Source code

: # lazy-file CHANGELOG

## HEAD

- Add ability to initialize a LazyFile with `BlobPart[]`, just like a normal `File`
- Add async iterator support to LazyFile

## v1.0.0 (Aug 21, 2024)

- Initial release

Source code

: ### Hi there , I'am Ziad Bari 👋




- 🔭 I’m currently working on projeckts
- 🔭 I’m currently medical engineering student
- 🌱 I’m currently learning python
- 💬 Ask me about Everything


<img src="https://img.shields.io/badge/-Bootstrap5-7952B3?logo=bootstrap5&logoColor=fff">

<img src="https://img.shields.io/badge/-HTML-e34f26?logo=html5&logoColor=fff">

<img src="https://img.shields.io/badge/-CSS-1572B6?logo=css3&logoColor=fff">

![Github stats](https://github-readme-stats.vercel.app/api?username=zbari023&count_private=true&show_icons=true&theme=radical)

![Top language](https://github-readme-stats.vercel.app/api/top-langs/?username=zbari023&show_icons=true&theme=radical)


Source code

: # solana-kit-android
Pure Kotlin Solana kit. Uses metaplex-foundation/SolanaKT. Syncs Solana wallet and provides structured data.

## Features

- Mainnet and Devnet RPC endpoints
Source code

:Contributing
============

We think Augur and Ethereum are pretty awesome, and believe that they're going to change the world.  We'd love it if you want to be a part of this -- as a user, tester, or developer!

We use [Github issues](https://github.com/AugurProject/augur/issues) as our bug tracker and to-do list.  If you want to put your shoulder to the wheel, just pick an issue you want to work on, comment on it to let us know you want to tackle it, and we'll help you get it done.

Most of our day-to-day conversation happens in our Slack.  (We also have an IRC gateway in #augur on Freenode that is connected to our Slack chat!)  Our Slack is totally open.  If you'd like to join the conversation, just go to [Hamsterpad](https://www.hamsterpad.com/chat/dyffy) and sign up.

= = = =

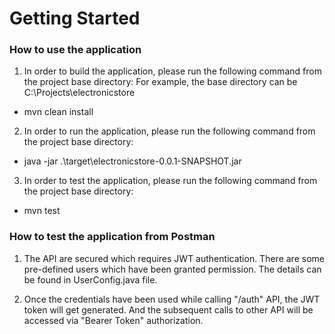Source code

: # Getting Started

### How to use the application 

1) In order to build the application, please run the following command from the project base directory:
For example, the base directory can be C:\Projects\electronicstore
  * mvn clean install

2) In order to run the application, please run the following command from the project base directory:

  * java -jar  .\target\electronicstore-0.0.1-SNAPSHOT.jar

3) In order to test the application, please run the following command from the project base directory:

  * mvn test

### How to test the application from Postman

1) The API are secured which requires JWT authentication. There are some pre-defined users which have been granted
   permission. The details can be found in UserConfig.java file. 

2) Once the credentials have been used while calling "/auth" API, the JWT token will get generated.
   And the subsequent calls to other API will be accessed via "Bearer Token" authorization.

= = = =

Pick out and copy the lines of the material that include the word "github".

Result for this exercise >>
![Github stats](https://github-readme-stats.vercel.app/api?username=zbari023&count_private=true&show_icons=true&theme=radical)
![Top language](https://github-readme-stats.vercel.app/api/top-langs/?username=zbari023&show_icons=true&theme=radical)
We use [Github issues](https://github.com/AugurProject/augur/issues) as our bug tracker and to-do list.  If you want to put your shoulder to the wheel, just pick an issue you want to work on, comment on it to let us know you want to tackle it, and we'll help you get it done.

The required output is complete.